## Material shown
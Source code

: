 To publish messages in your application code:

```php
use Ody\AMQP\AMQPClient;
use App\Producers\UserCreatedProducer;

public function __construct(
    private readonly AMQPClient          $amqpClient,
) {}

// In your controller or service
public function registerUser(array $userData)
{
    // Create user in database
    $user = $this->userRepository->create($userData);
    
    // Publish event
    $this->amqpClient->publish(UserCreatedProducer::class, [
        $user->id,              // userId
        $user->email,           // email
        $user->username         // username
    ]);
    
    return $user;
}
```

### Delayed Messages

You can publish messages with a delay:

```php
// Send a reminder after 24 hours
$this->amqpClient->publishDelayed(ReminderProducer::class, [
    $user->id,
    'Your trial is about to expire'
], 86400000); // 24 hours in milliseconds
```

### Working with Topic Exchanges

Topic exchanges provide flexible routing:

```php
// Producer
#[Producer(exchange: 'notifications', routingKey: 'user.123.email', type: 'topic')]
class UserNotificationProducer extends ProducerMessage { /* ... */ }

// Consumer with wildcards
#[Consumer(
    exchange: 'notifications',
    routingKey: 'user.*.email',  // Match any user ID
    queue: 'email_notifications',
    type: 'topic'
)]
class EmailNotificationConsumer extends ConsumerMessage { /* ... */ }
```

## Exercise directions
Take every line of the material that contains the word "type", and copy it.

## Response to this exercise
#[Producer(exchange: 'notifications', routingKey: 'user.123.email', type: 'topic')]
    type: 'topic'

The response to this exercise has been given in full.